Over the course of an enormously productive half-century career, British filmmaker Ken Loach has been one of cinema’s most reliable narrators of the human experience. His 2016 film “I, Daniel Blake” delivered a devastating critique of the privatized public sector, with Loach’s portrait of a communal safety net disintegrating before the eyes of the film’s heart-rending title character.

Loach evinces the same powers of observation – and his shrewd eye for spotting unknown talent – in “Sorry We Missed You,” in which a working-class family tries to find autonomy and financial security amid the predations of the gig economy. With its depiction of razor-thin margins (commercial and personal), this absorbing and ultimately shattering portrayal of the costs of a late-capitalist system obsessed with convenience, efficiency and nanosecond precision couldn’t be more timely. At a moment when nearly everyone is relying on e-commerce to get by – while being forced to renegotiate the social contract at its most literal – “Sorry We Missed You” serves as a grim reminder that the contract was rigged from the start.

As the film opens, Ricky Turner (Kris Hitchen) is interviewing for a job with a package delivery service, touted by the boss (Ross Brewster) as a self-starter’s dream. Dazzled by promises of independence and generous daily payouts, Ricky agrees to buy one of the company’s white vans, a gambit that immediately puts him into debt to his employer. Thus begins an increasingly breathless race to perform and, finally, just to keep up. While Ricky puts in more and more hours, his wife (Debbie Honeywood) puts in her own hours as a home health-care worker, keeping track of their children (Rhys Stone and Katie Proctor) via texts and voice mails.

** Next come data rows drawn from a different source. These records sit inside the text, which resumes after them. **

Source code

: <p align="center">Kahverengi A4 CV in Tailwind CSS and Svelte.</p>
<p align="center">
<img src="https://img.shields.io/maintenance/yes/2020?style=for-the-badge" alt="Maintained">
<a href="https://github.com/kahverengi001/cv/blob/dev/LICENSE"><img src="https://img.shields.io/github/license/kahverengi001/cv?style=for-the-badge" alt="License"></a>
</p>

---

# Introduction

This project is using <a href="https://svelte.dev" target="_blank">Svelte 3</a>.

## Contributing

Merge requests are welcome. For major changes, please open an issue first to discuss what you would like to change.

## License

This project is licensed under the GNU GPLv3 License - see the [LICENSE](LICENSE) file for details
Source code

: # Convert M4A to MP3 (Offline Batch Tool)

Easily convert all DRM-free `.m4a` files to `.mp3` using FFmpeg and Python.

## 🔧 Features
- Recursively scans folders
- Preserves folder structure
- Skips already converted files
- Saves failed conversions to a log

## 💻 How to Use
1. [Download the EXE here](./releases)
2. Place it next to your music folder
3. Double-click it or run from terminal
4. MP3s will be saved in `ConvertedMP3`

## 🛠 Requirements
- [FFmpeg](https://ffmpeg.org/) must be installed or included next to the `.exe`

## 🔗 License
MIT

Working from a script by frequent collaborator Paul Laverty, Loach ratchets up the tension with nerve-racking intensity. Although the film is set in the dispiriting environs of Newcastle’s most featureless neighborhoods, the filmmaker takes care to inject his own brand of warmth and humor: Fans of Loach’s delightful 2009 comedy “Looking For Eric” will particularly appreciate a hilariously profane argument between Ricky, a die-hard Manchester United fan, with one of his customers.

The putative subject of “Sorry We Missed You” is the surveillance economy and the current state of labor. (“What happened to the 8-hour day?” a former union organizer laments at one point.) But the heart and soul of the film is Ricky’s family, which comes dangerously close to fraying beyond repair. With her alert, spirited performance, Proctor is the film’s breakout star, her young Liza Jane observing the chaos engulfing her parents with barely contained distress.

As small catastrophes cascade into bigger ones, “Sorry We Missed You” takes on the usual contours of a Ken Loach film. He’s too honest to deliver false happy endings, but he doesn’t slather on the melodrama for sentimentality’s sake. In this unsparing but deeply compassionate film, viewers get a chance to see the fatigue, stress and bewilderment of modern life for what they are: not the regrettable side effects of market-driven progress, but the results of cynicism and greed, and the unfathomable human cost of wanting what we want, right now.